#### Task details:
Would you pull out every line of the material that contains the string "ingestelde"?

___

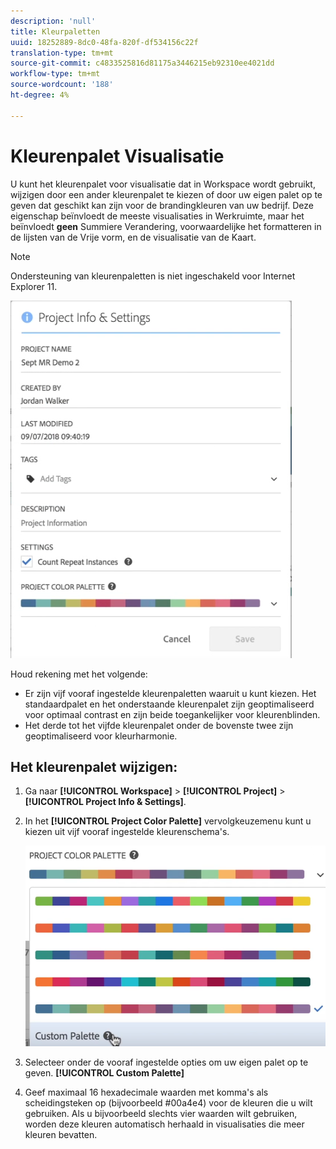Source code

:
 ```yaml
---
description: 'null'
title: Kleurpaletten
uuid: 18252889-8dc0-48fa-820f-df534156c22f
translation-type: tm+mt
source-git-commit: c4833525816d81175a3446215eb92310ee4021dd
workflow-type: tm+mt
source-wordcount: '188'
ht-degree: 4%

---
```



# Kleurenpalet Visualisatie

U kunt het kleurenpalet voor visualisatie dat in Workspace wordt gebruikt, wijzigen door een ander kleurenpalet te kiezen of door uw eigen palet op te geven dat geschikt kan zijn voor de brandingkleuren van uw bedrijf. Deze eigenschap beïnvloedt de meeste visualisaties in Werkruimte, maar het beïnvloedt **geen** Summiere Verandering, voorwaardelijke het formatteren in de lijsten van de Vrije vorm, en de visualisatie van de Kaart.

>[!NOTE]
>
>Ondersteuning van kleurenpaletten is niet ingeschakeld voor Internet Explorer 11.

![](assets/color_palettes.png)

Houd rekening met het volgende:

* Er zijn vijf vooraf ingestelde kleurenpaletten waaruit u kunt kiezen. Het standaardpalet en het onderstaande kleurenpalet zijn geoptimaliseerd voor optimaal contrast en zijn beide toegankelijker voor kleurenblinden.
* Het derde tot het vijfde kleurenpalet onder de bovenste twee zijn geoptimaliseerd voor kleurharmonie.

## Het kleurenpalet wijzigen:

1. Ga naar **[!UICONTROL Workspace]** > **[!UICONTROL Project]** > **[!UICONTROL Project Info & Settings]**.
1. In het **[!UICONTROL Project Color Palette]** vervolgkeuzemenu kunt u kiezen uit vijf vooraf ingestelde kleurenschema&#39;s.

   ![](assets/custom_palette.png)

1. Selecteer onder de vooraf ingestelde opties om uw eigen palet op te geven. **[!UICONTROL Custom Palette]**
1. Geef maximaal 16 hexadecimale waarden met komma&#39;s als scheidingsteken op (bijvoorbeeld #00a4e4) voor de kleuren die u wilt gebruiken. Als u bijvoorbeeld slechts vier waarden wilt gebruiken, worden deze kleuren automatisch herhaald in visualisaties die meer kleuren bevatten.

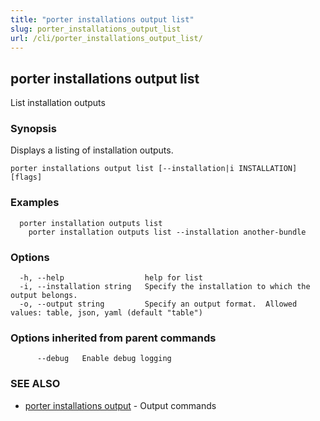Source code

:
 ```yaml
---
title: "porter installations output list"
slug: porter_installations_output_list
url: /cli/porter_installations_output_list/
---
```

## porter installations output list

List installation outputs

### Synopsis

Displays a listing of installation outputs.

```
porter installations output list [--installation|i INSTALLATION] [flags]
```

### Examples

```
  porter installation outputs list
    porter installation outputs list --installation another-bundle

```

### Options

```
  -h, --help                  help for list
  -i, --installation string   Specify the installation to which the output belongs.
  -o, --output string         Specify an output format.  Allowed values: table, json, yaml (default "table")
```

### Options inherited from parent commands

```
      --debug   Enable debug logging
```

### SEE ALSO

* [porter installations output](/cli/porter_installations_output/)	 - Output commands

___

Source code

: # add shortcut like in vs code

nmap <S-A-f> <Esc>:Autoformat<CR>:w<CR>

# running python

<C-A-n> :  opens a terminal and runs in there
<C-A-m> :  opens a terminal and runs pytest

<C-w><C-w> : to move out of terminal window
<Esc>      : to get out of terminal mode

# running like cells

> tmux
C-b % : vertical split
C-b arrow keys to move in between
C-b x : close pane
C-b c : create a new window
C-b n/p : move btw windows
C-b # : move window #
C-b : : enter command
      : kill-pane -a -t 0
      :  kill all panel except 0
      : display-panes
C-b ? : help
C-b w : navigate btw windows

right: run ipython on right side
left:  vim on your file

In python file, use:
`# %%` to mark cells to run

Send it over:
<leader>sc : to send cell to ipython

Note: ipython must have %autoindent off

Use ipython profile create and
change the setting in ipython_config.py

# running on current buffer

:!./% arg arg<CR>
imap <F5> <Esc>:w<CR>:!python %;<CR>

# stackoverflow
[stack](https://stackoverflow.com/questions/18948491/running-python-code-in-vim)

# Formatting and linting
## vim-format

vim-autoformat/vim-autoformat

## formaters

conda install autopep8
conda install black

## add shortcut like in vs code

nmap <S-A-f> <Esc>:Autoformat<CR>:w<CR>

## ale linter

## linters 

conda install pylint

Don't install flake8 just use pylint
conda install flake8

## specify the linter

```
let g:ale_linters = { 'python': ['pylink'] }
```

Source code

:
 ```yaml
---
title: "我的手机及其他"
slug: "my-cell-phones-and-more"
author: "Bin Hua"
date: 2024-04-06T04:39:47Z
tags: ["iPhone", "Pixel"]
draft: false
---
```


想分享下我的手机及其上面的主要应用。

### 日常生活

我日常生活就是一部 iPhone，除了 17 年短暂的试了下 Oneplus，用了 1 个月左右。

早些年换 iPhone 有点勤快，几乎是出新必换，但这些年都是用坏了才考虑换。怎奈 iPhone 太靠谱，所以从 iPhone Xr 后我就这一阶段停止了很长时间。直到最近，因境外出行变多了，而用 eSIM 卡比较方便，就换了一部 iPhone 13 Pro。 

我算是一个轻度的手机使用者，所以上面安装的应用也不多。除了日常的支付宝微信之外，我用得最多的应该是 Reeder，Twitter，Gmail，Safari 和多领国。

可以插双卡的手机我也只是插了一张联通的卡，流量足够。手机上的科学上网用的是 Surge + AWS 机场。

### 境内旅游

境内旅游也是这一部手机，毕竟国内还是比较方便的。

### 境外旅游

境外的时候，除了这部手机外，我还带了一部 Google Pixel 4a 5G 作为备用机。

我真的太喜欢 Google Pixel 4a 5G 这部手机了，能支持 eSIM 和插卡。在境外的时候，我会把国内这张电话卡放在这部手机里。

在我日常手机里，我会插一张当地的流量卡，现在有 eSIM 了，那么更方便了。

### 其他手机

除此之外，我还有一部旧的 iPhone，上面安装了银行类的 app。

___

#### Exercise response:
* Er zijn vijf vooraf ingestelde kleurenpaletten waaruit u kunt kiezen. Het standaardpalet en het onderstaande kleurenpalet zijn geoptimaliseerd voor optimaal contrast en zijn beide toegankelijker voor kleurenblinden.
1. In het **[!UICONTROL Project Color Palette]** vervolgkeuzemenu kunt u kiezen uit vijf vooraf ingestelde kleurenschema&#39;s.
1. Selecteer onder de vooraf ingestelde opties om uw eigen palet op te geven. **[!UICONTROL Custom Palette]**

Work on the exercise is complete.